Haaland opened his Manchester City account by scoring from the penalty spot in the 36th-minute of their Premier League opener against West Ham United. The new signing had won the penalty himself after drawing a foul from goalkeeper Alphonse Areola.
He proceeded to calmly pick out the bottom left corner with a sidefooted finish from 12 yards out.
It means he is up and running in his new surroundings. Many will have expected an early impact from Haaland, but getting off the mark on his competition debut speaks volumes.
Although the odds were in his favour from the penalty, he made his impact clear in the build-up to it anyway, according to Sky Sports‘ co-commentator Neville.

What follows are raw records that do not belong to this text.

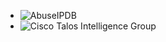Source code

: - ![AbuseIPDB](https://www.abuseipdb.com/)
- ![Cisco Talos Intelligence Group](https://www.talosintelligence.com/)
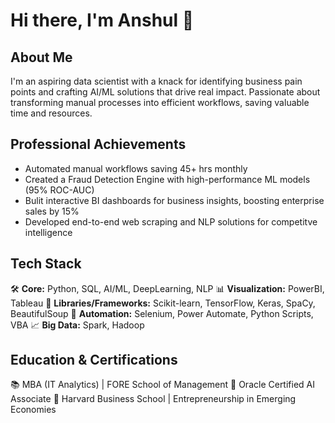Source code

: # Hi there, I'm Anshul 👋

## About Me
I'm an aspiring data scientist with a knack for identifying business pain points and crafting AI/ML solutions that drive real impact. 
Passionate about transforming manual processes into efficient workflows, saving valuable time and resources.

## Professional Achievements
- Automated manual workflows saving 45+ hrs monthly
- Created a Fraud Detection Engine with high-performance ML models (95% ROC-AUC)
- Bulit interactive BI dashboards for business insights, boosting enterprise sales by 15%
- Developed end-to-end web scraping and NLP solutions for competitve intelligence

## Tech Stack
🛠️ **Core:** Python, SQL, AI/ML, DeepLearning, NLP
📊 **Visualization:** PowerBI, Tableau
🤖 **Libraries/Frameworks:** Scikit-learn, TensorFlow, Keras, SpaCy, BeautifulSoup
🔄 **Automation:** Selenium, Power Automate, Python Scripts, VBA
📈 **Big Data:** Spark, Hadoop

## Education & Certifications
📚 MBA (IT Analytics) | FORE School of Management
🏅 Oracle Certified AI Associate
📜 Harvard Business School | Entrepreneurship in Emerging Economies




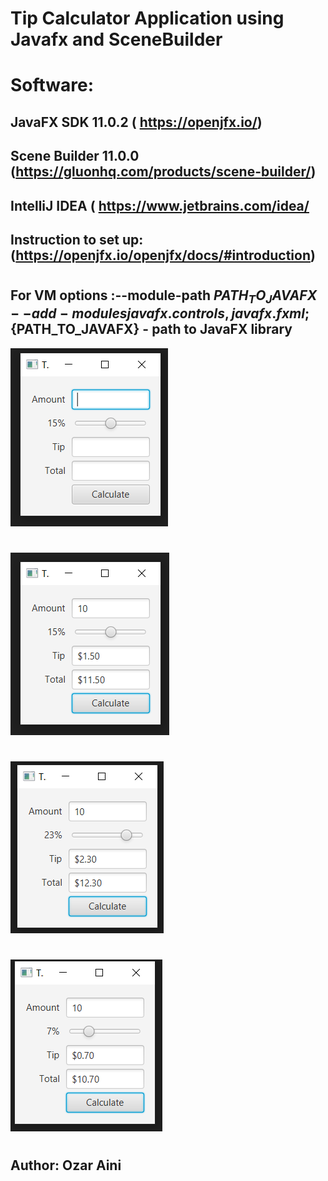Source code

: # Tip Calculator Application using Javafx and SceneBuilder 

##

# Software:
## JavaFX SDK 11.0.2 ( https://openjfx.io/)
## Scene Builder 11.0.0 (https://gluonhq.com/products/scene-builder/)
## IntelliJ IDEA ( https://www.jetbrains.com/idea/
##
## Instruction to set up: (https://openjfx.io/openjfx/docs/#introduction)
#
## For VM options :--module-path ${PATH_TO_JAVAFX} --add-modules javafx.controls,javafx.fxml ;${PATH_TO_JAVAFX} - path to JavaFX library 
 

![](Images/Capture.PNG)
#
![](Images/Capture1.PNG)
#
![](Images/Capture2.PNG)
#
![](Images/Capture3.PNG)
#
## Author: Ozar Aini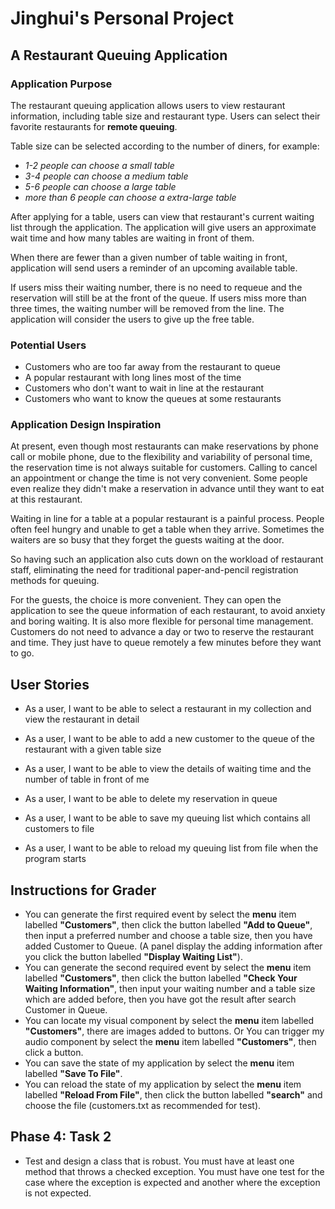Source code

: # Jinghui's Personal Project

## A Restaurant Queuing Application

### Application Purpose

The restaurant queuing application allows users to view restaurant information, including table size and restaurant type. 
Users can select their favorite restaurants for **remote queuing**. 

Table size can be selected according to the number of diners, for example:
 - *1-2 people can choose a small table*
 - *3-4 people can choose a medium table*
 - *5-6 people can choose a large table*
 - *more than 6 people can choose a extra-large table*
 
After applying for a table, users can view that restaurant's current waiting list through the application. 
The application will give users an approximate wait time and how many tables are waiting in front of them.

When there are fewer than a given number of table waiting in front, application will send users a reminder of an upcoming available table. 

If users miss their waiting number, there is no need to requeue and the reservation will still be at the front of the queue. 
If users miss more than three times, the waiting number will be removed from the line. The application will consider the users to give up the free table.

### Potential Users

- Customers who are too far away from the restaurant to queue
- A popular restaurant with long lines most of the time
- Customers who don't want to wait in line at the restaurant
- Customers who want to know the queues at some restaurants

### Application Design Inspiration

At present, even though most restaurants can make reservations by phone call or mobile phone, due to the flexibility and variability of personal time, the reservation time is not always suitable for customers. Calling to cancel an appointment or change the time is not very convenient. Some people even realize they didn't make a reservation in advance until they want to eat at this restaurant.

Waiting in line for a table at a popular restaurant is a painful process. People often feel hungry and unable to get a table when they arrive. Sometimes the waiters are so busy that they forget the guests waiting at the door.

So having such an application also cuts down on the workload of restaurant staff, eliminating the need for traditional paper-and-pencil registration methods for queuing.

For the guests, the choice is more convenient. They can open the application to see the queue information of each restaurant, to avoid anxiety and boring waiting. It is also more flexible for personal time management. Customers do not need to advance a day or two to reserve the restaurant and time. They just have to queue remotely a few minutes before they want to go.

## User Stories
- As a user, I want to be able to select a restaurant in my collection and view the restaurant in detail
- As a user, I want to be able to add a new customer to the queue of the restaurant with a given table size
- As a user, I want to be able to view the details of waiting time and the number of table in front of me
- As a user, I want to be able to delete my reservation in queue

- As a user, I want to be able to save my queuing list which contains all customers to file
- As a user, I want to be able to reload my queuing list from file when the program starts

## Instructions for Grader
- You can generate the first required event by select the **menu** item labelled **"Customers"**, then click the button labelled **"Add to Queue"**, then input a preferred number and choose a table size, then you have added Customer to Queue.
  (A panel display the adding information after you click the button labelled **"Display Waiting List"**).
- You can generate the second required event by select the **menu** item labelled **"Customers"**, then click the button labelled **"Check Your Waiting Information"**, then input your waiting number and a table size which are added before, then you have got the result after search Customer in Queue.
- You can locate my visual component by select the **menu** item labelled **"Customers"**, there are images added to buttons. 
  Or You can trigger my audio component by select the **menu** item labelled **"Customers"**, then click a button.
- You can save the state of my application by select the **menu** item labelled **"Save To File"**.
- You can reload the state of my application by select the **menu** item labelled **"Reload From File"**, then click the button labelled **"search"** and choose the file (customers.txt as recommended for test). 

## Phase 4: Task 2
- Test and design a class that is robust.  You must have at least one method that throws a checked exception.  You must have one test for the case where the exception is expected and another where the exception is not expected.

Having already highlighted his “explosion”, “power” and “speed”, Neville narrated: “Sidefoot. Power. It was how he won it that will send shudders through the Premier League.
“The first time Manchester City get close to him to slip that ball down the side.
“We talked about the power he had on the counter attack but that could be a familiar celebration if that’s the one he’s going to adopt throughout the season.”
Neville spots ‘incredible’ aspect behind Erling Haaland move
Brought in to be the focal point in attack that Pep Guardiola’s star-studded team was lacking, Haaland was observed covering different territory by Neville.
But his impact in behind the opposition backline could be a sign of things to come.
Neville continued: “West Ham’s centre-backs will have seen him drop off into midfield a few times in that first half an hour or so.
“But then he ended up where they didn’t want him, on their shoulder, running in behind with someone like [Ilkay] Gundogan really close to him to slip it down the side.
“The pass from 10 yards away. The acceleration’s incredible.”
Haaland’s goal was his first in English football after drawing a blank in the Community Shield the week before. There could be plenty more to come.